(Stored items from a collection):
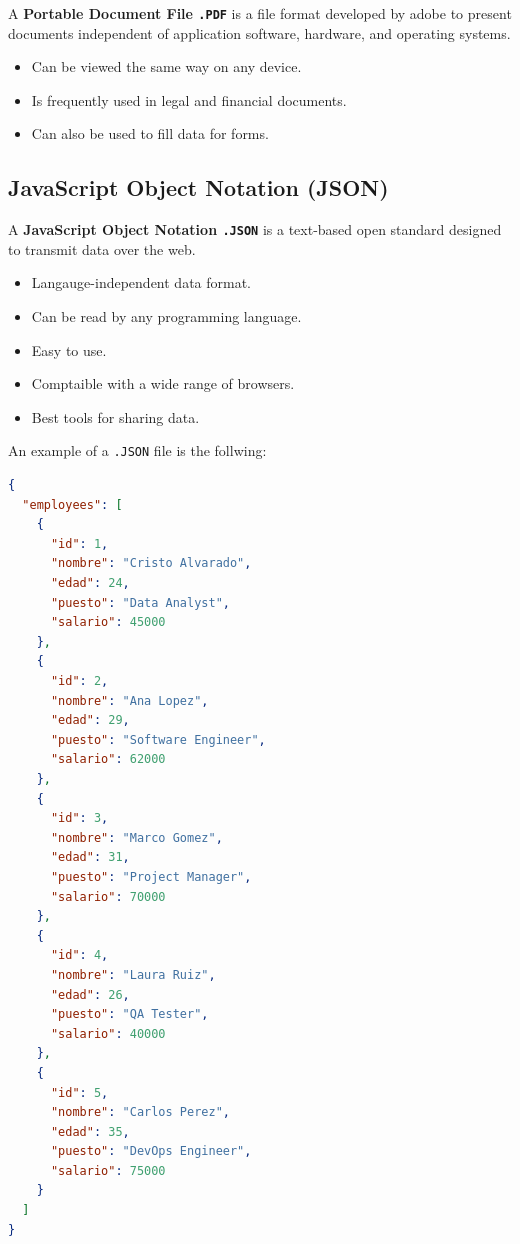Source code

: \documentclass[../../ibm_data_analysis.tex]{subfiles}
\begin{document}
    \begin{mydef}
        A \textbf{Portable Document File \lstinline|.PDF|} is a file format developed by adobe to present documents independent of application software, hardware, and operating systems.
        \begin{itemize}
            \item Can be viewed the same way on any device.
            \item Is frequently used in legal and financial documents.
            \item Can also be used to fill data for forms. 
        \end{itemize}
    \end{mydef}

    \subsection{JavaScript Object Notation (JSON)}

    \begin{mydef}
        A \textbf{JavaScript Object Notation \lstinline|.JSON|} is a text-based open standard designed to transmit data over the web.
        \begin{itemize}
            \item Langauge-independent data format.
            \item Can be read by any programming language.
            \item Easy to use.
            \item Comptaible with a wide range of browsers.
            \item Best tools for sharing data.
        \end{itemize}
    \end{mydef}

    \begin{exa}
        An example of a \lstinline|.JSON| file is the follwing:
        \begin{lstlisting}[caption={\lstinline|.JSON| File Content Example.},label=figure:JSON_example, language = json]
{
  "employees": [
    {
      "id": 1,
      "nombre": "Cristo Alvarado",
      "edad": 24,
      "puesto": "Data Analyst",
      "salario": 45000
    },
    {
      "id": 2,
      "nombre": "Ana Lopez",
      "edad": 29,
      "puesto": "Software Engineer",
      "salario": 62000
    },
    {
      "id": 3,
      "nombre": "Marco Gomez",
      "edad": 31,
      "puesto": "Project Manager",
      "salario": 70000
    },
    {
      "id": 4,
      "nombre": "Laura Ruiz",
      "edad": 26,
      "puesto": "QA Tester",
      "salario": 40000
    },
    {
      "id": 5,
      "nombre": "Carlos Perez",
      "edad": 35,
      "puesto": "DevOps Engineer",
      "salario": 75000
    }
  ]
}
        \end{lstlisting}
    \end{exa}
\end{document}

...

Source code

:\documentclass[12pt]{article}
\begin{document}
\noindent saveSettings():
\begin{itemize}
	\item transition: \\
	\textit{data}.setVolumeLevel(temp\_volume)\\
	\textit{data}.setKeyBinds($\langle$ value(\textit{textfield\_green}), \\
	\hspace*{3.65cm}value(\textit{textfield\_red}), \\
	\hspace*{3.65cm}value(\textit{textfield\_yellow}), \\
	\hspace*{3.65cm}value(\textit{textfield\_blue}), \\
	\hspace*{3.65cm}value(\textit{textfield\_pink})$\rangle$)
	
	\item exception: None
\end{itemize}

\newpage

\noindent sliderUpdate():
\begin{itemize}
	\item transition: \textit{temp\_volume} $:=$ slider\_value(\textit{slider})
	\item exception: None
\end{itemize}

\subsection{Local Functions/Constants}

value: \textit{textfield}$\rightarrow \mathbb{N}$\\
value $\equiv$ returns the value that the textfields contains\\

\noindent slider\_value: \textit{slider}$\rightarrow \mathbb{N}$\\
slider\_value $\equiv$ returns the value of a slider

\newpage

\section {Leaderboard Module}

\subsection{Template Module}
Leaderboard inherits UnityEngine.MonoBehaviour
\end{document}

...

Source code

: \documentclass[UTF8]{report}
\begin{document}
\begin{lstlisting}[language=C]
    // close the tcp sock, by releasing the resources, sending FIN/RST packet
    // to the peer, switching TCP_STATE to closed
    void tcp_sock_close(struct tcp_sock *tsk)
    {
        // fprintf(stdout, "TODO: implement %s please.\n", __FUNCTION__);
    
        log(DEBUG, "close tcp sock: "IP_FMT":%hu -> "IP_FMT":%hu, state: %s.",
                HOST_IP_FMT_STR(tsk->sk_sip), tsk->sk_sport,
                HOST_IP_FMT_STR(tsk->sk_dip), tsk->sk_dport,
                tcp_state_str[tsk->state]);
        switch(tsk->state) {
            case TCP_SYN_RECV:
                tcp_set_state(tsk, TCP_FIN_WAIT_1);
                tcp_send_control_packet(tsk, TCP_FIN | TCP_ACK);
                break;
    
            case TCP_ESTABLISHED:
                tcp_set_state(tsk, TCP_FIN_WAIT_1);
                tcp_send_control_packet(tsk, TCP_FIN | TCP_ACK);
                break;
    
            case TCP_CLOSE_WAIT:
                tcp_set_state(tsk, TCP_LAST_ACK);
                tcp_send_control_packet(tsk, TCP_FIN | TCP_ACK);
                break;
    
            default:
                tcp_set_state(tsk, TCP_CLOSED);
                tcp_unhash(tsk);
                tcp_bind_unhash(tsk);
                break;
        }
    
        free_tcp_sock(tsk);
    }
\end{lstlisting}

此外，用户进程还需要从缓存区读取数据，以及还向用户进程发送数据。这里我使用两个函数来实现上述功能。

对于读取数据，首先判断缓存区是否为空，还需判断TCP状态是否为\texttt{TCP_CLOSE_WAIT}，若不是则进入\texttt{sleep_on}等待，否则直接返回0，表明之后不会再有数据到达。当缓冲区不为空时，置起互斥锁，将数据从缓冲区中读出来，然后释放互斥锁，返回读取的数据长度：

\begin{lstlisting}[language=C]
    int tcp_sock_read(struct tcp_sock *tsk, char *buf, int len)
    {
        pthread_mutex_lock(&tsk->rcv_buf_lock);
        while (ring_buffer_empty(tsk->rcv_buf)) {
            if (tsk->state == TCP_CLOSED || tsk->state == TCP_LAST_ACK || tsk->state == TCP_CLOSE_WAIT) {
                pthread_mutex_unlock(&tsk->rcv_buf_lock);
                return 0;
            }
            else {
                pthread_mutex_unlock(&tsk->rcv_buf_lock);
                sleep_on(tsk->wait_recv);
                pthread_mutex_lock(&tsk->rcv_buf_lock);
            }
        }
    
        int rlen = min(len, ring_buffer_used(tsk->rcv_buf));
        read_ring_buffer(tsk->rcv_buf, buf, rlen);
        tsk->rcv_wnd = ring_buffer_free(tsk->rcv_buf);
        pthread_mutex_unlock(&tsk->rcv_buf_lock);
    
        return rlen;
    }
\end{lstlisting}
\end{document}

(Task statement):
Please show every line of the entries above that contains the word "JSON".

(Answer to the exercise):
    \subsection{JavaScript Object Notation (JSON)}
        A \textbf{JavaScript Object Notation \lstinline|.JSON|} is a text-based open standard designed to transmit data over the web.
        An example of a \lstinline|.JSON| file is the follwing:
        \begin{lstlisting}[caption={\lstinline|.JSON| File Content Example.},label=figure:JSON_example, language = json]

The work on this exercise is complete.